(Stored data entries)

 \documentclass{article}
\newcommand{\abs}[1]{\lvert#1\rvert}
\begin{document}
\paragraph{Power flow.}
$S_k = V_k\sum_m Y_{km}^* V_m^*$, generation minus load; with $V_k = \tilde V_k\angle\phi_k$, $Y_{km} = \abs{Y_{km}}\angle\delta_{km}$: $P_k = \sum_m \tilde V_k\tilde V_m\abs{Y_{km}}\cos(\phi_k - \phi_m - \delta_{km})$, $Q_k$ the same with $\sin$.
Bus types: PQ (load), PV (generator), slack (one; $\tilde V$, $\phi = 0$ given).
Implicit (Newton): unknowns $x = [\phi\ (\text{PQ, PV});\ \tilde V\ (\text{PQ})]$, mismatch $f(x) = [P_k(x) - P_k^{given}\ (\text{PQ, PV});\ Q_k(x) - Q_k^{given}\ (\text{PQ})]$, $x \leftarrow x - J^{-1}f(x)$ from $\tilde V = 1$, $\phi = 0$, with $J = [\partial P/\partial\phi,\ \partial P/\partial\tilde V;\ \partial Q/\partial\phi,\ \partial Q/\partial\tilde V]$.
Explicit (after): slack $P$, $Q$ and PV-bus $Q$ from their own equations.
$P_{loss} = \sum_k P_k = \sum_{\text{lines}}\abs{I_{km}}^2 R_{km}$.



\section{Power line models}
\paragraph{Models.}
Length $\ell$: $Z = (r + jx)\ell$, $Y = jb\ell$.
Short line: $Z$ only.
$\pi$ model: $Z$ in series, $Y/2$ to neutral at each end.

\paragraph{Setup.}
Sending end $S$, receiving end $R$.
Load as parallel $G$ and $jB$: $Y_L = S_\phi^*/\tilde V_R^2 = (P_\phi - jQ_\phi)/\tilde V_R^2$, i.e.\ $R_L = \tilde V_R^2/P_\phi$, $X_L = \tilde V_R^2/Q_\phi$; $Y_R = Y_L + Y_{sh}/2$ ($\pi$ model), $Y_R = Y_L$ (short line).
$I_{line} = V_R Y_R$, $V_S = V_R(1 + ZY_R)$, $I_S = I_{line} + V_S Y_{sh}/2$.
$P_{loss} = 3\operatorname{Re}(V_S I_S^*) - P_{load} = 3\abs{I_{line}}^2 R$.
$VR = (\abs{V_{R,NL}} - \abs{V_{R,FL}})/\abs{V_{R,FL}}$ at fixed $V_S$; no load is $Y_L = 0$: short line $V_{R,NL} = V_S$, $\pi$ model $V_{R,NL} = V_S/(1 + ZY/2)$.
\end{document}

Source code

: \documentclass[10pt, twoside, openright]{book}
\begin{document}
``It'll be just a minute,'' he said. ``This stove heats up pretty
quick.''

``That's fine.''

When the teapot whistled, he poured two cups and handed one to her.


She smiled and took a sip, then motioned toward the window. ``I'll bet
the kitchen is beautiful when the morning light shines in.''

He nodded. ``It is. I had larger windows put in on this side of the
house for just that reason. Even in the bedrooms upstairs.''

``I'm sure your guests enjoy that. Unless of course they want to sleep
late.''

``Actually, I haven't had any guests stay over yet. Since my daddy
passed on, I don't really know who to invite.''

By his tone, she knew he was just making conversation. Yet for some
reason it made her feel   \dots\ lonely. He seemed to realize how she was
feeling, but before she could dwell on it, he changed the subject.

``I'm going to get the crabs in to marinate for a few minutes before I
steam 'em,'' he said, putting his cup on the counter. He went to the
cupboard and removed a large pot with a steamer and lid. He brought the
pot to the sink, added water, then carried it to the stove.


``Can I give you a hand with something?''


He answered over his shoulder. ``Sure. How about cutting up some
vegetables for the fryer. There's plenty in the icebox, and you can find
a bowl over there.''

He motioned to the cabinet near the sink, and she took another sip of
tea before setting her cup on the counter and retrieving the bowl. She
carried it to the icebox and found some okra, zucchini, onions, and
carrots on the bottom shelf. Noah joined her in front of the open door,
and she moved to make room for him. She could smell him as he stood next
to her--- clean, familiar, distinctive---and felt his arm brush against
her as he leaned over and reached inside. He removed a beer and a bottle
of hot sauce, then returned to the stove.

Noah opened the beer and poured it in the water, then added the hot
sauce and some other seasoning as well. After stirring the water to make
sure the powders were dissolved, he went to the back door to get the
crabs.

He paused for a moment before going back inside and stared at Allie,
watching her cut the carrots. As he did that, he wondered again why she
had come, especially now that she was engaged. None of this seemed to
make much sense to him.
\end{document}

* **Directions for this task**
Output all records verbatim.

* **Output below**
 \documentclass{article}
\newcommand{\abs}[1]{\lvert#1\rvert}
\begin{document}
\paragraph{Power flow.}
$S_k = V_k\sum_m Y_{km}^* V_m^*$, generation minus load; with $V_k = \tilde V_k\angle\phi_k$, $Y_{km} = \abs{Y_{km}}\angle\delta_{km}$: $P_k = \sum_m \tilde V_k\tilde V_m\abs{Y_{km}}\cos(\phi_k - \phi_m - \delta_{km})$, $Q_k$ the same with $\sin$.
Bus types: PQ (load), PV (generator), slack (one; $\tilde V$, $\phi = 0$ given).
Implicit (Newton): unknowns $x = [\phi\ (\text{PQ, PV});\ \tilde V\ (\text{PQ})]$, mismatch $f(x) = [P_k(x) - P_k^{given}\ (\text{PQ, PV});\ Q_k(x) - Q_k^{given}\ (\text{PQ})]$, $x \leftarrow x - J^{-1}f(x)$ from $\tilde V = 1$, $\phi = 0$, with $J = [\partial P/\partial\phi,\ \partial P/\partial\tilde V;\ \partial Q/\partial\phi,\ \partial Q/\partial\tilde V]$.
Explicit (after): slack $P$, $Q$ and PV-bus $Q$ from their own equations.
$P_{loss} = \sum_k P_k = \sum_{\text{lines}}\abs{I_{km}}^2 R_{km}$.



\section{Power line models}
\paragraph{Models.}
Length $\ell$: $Z = (r + jx)\ell$, $Y = jb\ell$.
Short line: $Z$ only.
$\pi$ model: $Z$ in series, $Y/2$ to neutral at each end.

\paragraph{Setup.}
Sending end $S$, receiving end $R$.
Load as parallel $G$ and $jB$: $Y_L = S_\phi^*/\tilde V_R^2 = (P_\phi - jQ_\phi)/\tilde V_R^2$, i.e.\ $R_L = \tilde V_R^2/P_\phi$, $X_L = \tilde V_R^2/Q_\phi$; $Y_R = Y_L + Y_{sh}/2$ ($\pi$ model), $Y_R = Y_L$ (short line).
$I_{line} = V_R Y_R$, $V_S = V_R(1 + ZY_R)$, $I_S = I_{line} + V_S Y_{sh}/2$.
$P_{loss} = 3\operatorname{Re}(V_S I_S^*) - P_{load} = 3\abs{I_{line}}^2 R$.
$VR = (\abs{V_{R,NL}} - \abs{V_{R,FL}})/\abs{V_{R,FL}}$ at fixed $V_S$; no load is $Y_L = 0$: short line $V_{R,NL} = V_S$, $\pi$ model $V_{R,NL} = V_S/(1 + ZY/2)$.
\end{document}

Source code

: \documentclass[10pt, twoside, openright]{book}
\begin{document}
``It'll be just a minute,'' he said. ``This stove heats up pretty
quick.''

``That's fine.''

When the teapot whistled, he poured two cups and handed one to her.


She smiled and took a sip, then motioned toward the window. ``I'll bet
the kitchen is beautiful when the morning light shines in.''

He nodded. ``It is. I had larger windows put in on this side of the
house for just that reason. Even in the bedrooms upstairs.''

``I'm sure your guests enjoy that. Unless of course they want to sleep
late.''

``Actually, I haven't had any guests stay over yet. Since my daddy
passed on, I don't really know who to invite.''

By his tone, she knew he was just making conversation. Yet for some
reason it made her feel   \dots\ lonely. He seemed to realize how she was
feeling, but before she could dwell on it, he changed the subject.

``I'm going to get the crabs in to marinate for a few minutes before I
steam 'em,'' he said, putting his cup on the counter. He went to the
cupboard and removed a large pot with a steamer and lid. He brought the
pot to the sink, added water, then carried it to the stove.


``Can I give you a hand with something?''


He answered over his shoulder. ``Sure. How about cutting up some
vegetables for the fryer. There's plenty in the icebox, and you can find
a bowl over there.''

He motioned to the cabinet near the sink, and she took another sip of
tea before setting her cup on the counter and retrieving the bowl. She
carried it to the icebox and found some okra, zucchini, onions, and
carrots on the bottom shelf. Noah joined her in front of the open door,
and she moved to make room for him. She could smell him as he stood next
to her--- clean, familiar, distinctive---and felt his arm brush against
her as he leaned over and reached inside. He removed a beer and a bottle
of hot sauce, then returned to the stove.

Noah opened the beer and poured it in the water, then added the hot
sauce and some other seasoning as well. After stirring the water to make
sure the powders were dissolved, he went to the back door to get the
crabs.

He paused for a moment before going back inside and stared at Allie,
watching her cut the carrots. As he did that, he wondered again why she
had come, especially now that she was engaged. None of this seemed to
make much sense to him.
\end{document}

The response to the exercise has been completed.